Please give the count of lines below with the string "rest" in them, and no other words.

....

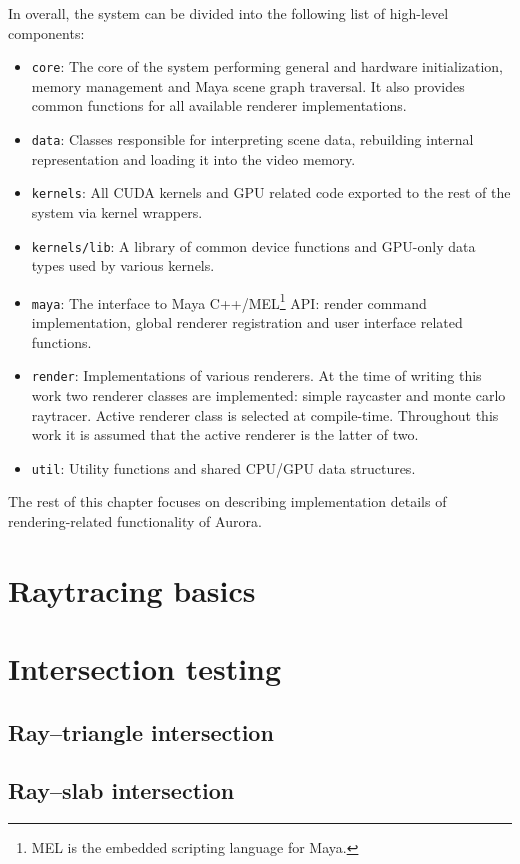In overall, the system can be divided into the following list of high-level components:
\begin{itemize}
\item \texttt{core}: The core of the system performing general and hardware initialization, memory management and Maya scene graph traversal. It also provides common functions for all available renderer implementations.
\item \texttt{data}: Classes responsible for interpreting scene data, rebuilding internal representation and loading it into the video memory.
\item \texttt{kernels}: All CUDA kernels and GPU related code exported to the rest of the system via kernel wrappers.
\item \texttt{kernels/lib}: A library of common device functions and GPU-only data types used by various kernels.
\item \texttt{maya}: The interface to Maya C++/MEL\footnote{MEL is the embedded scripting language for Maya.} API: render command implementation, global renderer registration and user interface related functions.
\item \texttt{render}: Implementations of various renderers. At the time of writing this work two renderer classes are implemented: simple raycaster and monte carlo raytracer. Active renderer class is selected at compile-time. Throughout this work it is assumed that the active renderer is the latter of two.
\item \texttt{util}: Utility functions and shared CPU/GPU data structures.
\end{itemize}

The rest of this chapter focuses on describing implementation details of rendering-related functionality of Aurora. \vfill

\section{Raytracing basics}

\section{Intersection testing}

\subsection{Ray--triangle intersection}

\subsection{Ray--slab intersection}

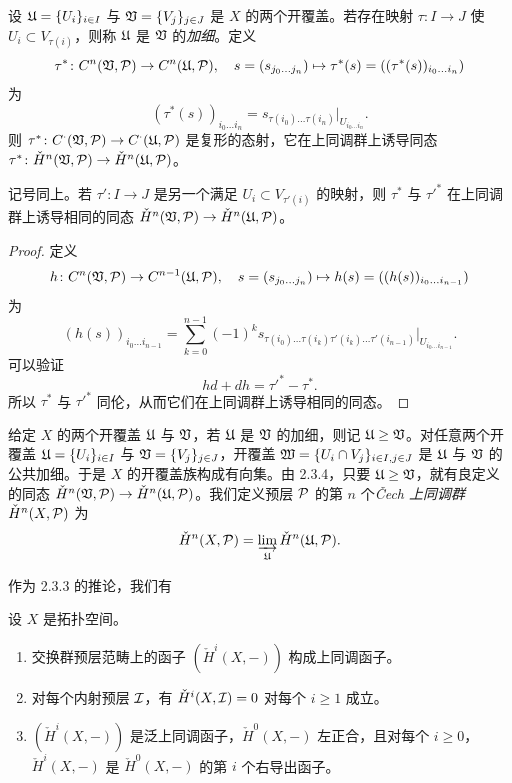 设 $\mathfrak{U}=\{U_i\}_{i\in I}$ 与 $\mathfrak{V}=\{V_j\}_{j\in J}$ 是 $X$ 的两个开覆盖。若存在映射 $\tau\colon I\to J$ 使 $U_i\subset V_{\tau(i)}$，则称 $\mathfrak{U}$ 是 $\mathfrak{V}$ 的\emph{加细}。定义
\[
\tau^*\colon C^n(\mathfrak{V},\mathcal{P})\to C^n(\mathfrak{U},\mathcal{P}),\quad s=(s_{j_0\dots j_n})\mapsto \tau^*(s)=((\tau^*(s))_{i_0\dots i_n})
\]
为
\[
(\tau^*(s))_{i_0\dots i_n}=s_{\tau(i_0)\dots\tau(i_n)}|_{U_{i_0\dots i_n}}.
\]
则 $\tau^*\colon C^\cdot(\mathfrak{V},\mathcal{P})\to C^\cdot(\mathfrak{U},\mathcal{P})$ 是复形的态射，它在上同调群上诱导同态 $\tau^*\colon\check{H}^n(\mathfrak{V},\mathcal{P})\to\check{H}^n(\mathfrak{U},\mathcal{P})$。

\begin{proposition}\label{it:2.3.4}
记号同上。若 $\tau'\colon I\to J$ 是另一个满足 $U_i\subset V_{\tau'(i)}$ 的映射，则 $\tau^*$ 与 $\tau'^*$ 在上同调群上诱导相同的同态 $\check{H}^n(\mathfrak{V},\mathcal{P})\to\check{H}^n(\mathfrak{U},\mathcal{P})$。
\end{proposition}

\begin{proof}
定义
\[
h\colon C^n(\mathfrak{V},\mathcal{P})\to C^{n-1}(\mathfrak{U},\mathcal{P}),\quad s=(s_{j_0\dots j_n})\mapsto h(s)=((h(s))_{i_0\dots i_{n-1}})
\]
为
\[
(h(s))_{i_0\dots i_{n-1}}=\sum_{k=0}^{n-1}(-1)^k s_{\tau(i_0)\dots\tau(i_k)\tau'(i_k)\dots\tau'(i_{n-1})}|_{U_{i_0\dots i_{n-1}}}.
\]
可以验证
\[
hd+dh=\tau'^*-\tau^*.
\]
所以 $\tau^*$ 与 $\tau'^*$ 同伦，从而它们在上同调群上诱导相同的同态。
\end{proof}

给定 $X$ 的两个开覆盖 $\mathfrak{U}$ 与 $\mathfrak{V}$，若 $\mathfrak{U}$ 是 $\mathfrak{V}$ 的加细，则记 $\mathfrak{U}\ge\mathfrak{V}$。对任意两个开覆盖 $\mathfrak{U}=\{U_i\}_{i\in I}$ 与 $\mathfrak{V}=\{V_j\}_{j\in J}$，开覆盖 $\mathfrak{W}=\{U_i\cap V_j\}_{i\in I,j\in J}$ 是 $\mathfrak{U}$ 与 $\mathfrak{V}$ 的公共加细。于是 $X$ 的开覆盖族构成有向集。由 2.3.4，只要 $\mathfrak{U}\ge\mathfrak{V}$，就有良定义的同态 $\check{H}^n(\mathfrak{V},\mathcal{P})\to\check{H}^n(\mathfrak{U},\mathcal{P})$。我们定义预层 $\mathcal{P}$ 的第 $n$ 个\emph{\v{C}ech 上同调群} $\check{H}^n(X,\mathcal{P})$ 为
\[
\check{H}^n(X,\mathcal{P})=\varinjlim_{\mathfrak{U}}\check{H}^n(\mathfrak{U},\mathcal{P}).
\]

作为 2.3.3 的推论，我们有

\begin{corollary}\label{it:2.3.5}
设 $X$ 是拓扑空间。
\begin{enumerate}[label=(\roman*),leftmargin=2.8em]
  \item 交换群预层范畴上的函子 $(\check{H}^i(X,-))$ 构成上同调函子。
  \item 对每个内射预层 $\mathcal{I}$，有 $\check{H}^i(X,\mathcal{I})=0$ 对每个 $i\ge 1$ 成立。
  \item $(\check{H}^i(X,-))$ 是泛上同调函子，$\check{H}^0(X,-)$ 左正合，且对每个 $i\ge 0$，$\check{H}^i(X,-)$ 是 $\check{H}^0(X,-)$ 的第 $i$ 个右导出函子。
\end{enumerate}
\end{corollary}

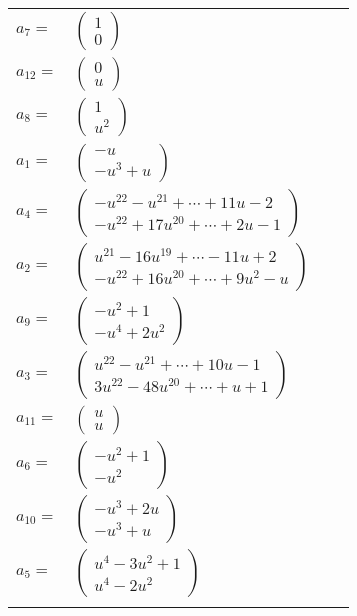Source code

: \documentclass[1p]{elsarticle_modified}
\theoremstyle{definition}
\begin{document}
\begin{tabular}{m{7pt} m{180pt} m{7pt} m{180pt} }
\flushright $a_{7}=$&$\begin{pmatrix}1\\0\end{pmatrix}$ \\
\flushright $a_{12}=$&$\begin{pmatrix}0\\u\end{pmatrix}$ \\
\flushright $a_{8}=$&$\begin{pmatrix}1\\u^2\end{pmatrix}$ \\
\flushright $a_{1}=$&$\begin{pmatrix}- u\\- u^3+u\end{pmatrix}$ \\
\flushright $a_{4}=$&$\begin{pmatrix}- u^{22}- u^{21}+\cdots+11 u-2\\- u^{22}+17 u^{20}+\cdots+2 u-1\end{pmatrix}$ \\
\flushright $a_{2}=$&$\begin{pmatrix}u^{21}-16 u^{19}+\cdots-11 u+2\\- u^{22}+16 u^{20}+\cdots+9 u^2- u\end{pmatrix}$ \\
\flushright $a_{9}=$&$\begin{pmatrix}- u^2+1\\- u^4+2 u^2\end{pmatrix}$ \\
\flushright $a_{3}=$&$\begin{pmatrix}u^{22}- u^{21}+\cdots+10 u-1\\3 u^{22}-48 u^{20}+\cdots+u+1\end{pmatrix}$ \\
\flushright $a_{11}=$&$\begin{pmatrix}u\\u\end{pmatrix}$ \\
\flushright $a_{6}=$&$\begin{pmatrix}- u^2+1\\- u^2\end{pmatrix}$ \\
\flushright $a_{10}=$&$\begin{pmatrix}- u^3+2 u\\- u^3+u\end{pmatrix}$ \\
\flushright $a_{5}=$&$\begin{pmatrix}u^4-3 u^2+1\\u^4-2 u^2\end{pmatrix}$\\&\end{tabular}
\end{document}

....

#### [Task answer]
2